Consumer spending generates about two-thirds of Britain’s gross domestic product, but job insecurity and a squeeze on incomes has put shoppers under pressure, pushing music retailer HMV, camera store Jessops and DVD rental firm Blockbuster into administration over the last week.
The British online market, however, grew 14 percent in 2012, according to online retail industry body IMRG, which forecast it would grow 12 percent to 87 billion pounds in 2013.
Retailers are having to adapt and Thursday revealed a few bright spots, with Dixons Retail, Europe’s second largest electricals retailer, selling five tablet PCs a second in the week before Christmas and beating analysts’ forecasts with a 3 percent rise in group sales at stores open over a year.

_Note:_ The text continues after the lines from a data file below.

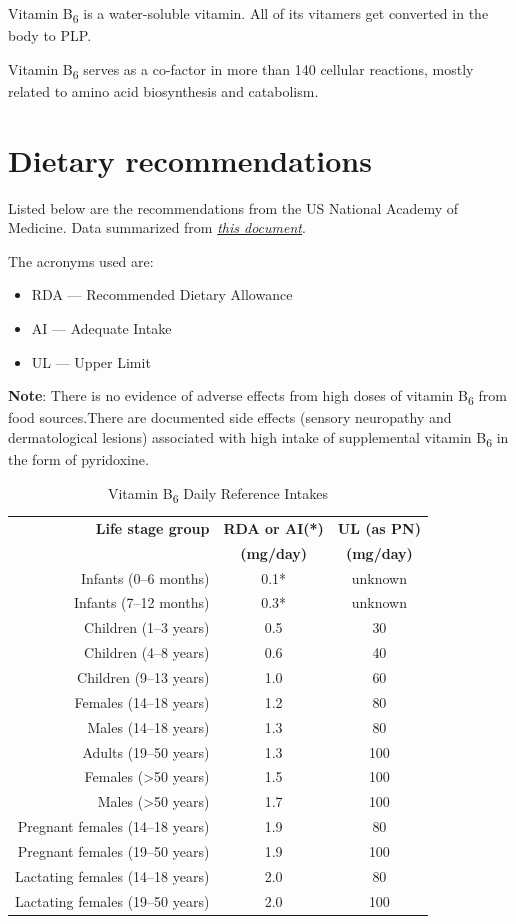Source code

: \documentclass{book}
\begin{document}
 Vitamin B\textsubscript{6} is a water-soluble vitamin. All of its vitamers get converted in the body to PLP.

 Vitamin B\textsubscript{6} serves as a co-factor in more than 140 cellular reactions, mostly related to amino acid biosynthesis and catabolism.

\section{Dietary recommendations}
Listed below are the recommendations from the US National Academy of Medicine. Data summarized from \href{https://nap.nationalacademies.org/read/6015/chapter/9}{\textit{this document}}.

The acronyms used are:
\begin{itemize}
	\item RDA --- Recommended Dietary Allowance
	\item AI --- Adequate Intake
	\item UL --- Upper Limit
\end{itemize}

\textbf{Note}: There is no evidence of adverse effects from high doses of vitamin B\textsubscript{6} from food sources.There are documented side effects (sensory neuropathy and dermatological lesions) associated with high intake of supplemental vitamin B\textsubscript{6} in the form of pyridoxine.

\begin{table}[h]
	\caption{Vitamin B\textsubscript{6} Daily Reference Intakes}
	\centering \begin{tabular}{| r | c | c |}
		\hline
		\textbf{Life stage group} & \textbf{RDA or AI(*)} & \textbf{UL (as PN)}\\
		& \textbf{(mg/day)} & \textbf{(mg/day)}\\ \hline
		Infants (0--6 months) & 0.1* & unknown\\ \hline
		Infants (7--12 months) & 0.3* & unknown\\ \hline
		Children (1--3 years) & 0.5 & 30\\ \hline
		Children (4--8 years) & 0.6 & 40\\ \hline
		Children (9--13 years) & 1.0 & 60\\ \hline
		Females (14--18 years) & 1.2 & 80\\ \hline
		Males (14--18 years) & 1.3 & 80\\ \hline
		Adults (19--50 years) & 1.3 & 100\\ \hline
		Females (\textgreater50 years) & 1.5 & 100\\ \hline
		Males (\textgreater50 years) & 1.7 & 100\\ \hline
		Pregnant females (14--18 years) & 1.9 & 80\\ \hline
		Pregnant females (19--50 years) & 1.9 & 100\\ \hline
		Lactating females (14--18 years) & 2.0 & 80\\ \hline
		Lactating females (19--50 years) & 2.0 & 100\\ \hline
	\end{tabular}
\end{table}
\newpage
\end{document}
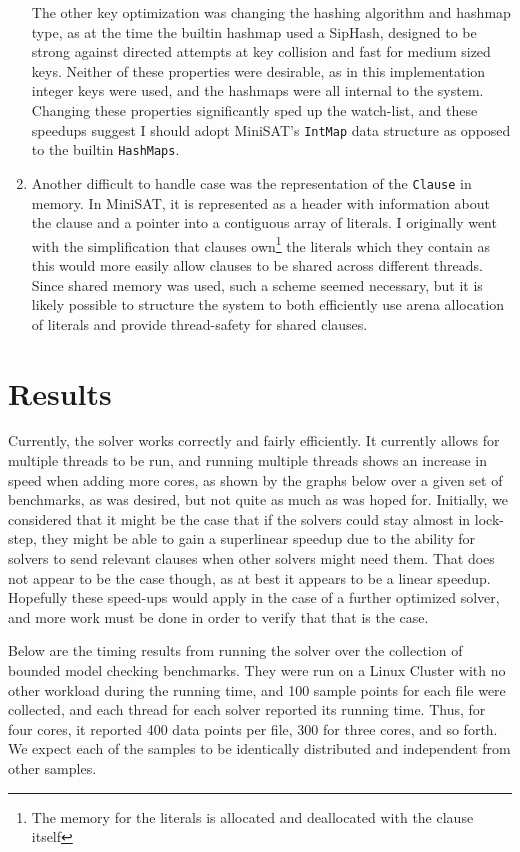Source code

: \documentclass[11pt]{extarticle}
\begin{document}
\begin{enumerate}
The other key optimization was changing the hashing algorithm and hashmap type, as at the time
the builtin hashmap used a SipHash, designed to be strong against directed attempts at key
collision and fast for medium sized keys. Neither of these properties were desirable, as in this
implementation integer keys were used, and the hashmaps were all internal to the system.
Changing these properties significantly sped up the watch-list, and these speedups suggest I
should adopt MiniSAT's \texttt{IntMap} data structure as opposed to the builtin \texttt{HashMaps}.
\item
Another difficult to handle case was the representation of the \texttt{Clause} in memory. In
MiniSAT, it is represented as a header with information about the clause and a pointer into a
contiguous array of literals. I originally went with the simplification that clauses
own\footnote{The memory for the literals is allocated and deallocated with the clause itself} the
literals which they contain as this would more easily allow clauses to be shared across
different threads. Since shared memory was used, such a scheme seemed necessary, but it is
likely possible to structure the system to both efficiently use arena allocation of literals
and provide thread-safety for shared clauses.
\end{enumerate}
\section*{Results}
Currently, the solver works correctly and fairly efficiently. It currently allows for multiple
threads to be run, and running multiple threads shows an increase in speed when adding more
cores, as shown by the graphs below over a given set of benchmarks, as was desired, but not
quite as much as was hoped for. Initially, we considered that it might be the case that if the
solvers could stay almost in lock-step, they might be able to gain a superlinear speedup due to
the ability for solvers to send relevant clauses when other solvers might need them. That does
not appear to be the case though, as at best it appears to be a linear speedup. Hopefully these
speed-ups would apply in the case of a further optimized solver, and more work must be done in
order to verify that that is the case.

Below are the timing results from running the solver over the collection of bounded model
checking benchmarks. They were run on a Linux Cluster with no other workload during the running
time, and 100 sample points for each file were collected, and each thread for each solver
reported its running time. Thus, for four cores, it reported 400 data points per file, 300 for
three cores, and so forth. We expect each of the samples to be identically distributed and
independent from other samples.
\end{document}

“This Christmas everybody wanted a tablet,” Chief Executive Sebastian James told reporters.
In the 12 weeks to January 5, Dixons’ fiscal third quarter, the firm sold “well over 1 million” tablets, he said, with Apple iPad, Samsung Galaxy and Google Nexus the most popular lines.
Though group gross margin was down 0.5 percent and sales are still falling in Italy and Greece, Dixons said it would meet year profit forecasts and its shares rose 1.5 percent.
Argos owner Home Retail, which in October unveiled a plan to reposition its catalogue-led business to an internet-led one, raised its year profit forecast, pushing its shares up 16 percent.
Argos, which also saw strong demand for tablets, posted better-than-expected third quarter like-for-like sales growth of 2.7 percent.
“We had a fantastic performance as far as tablets are concerned,” said CEO Terry Duddy, also noting that internet sales now represent 42 percent of Argos’ total sales.
Shares in Home Retail were among the most shorted on the stock market prior to Thursday’s update, according to data published by Britain’s Financial Services Authority, so some fund managers will be staring at hefty losses.
While Marks & Spencer, Britain’s biggest clothing retailer, posted a weak Christmas trading update last week, cheap online fashion retailer ASOS reported another strong trading performance over the festive period on Thursday.
The company, which targets young women seeking celebrity-style fashion on a budget and has even clothed U.S. First Lady Michelle Obama, said UK sales climbed 34 percent year-on-year in December, while international sales jumped 47 percent.
“I would like to think these growth rates can continue,” said CEO Nick Robertson, noting 93 percent of the global internet population reside outside of the UK.
A higher-than-expected 25 percent increase in sales at discount fashion retailer Primark, whose website boasts a men’s hooded top for 10 pounds, also underpinned a 10 percent rise in group sales at owner Associated British Foods, sending its shares up 7.3 percent.
“Nobody’s got growth rates like these,” said Finance Director John Bason.
Britons seeking a cut-price Christmas also drove a 3.1 percent rise in third-quarter underlying sales at Booker, Britain’s biggest cash-and-carry wholesaler.
But Mothercare, the baby and maternity products retailer, remained a laggard. Despite a change in management last April its UK like-for-like sales slumped 5.9 percent in the third quarter and its shares fell 1 percent.
Official data for British retail sales in December will be published on Friday.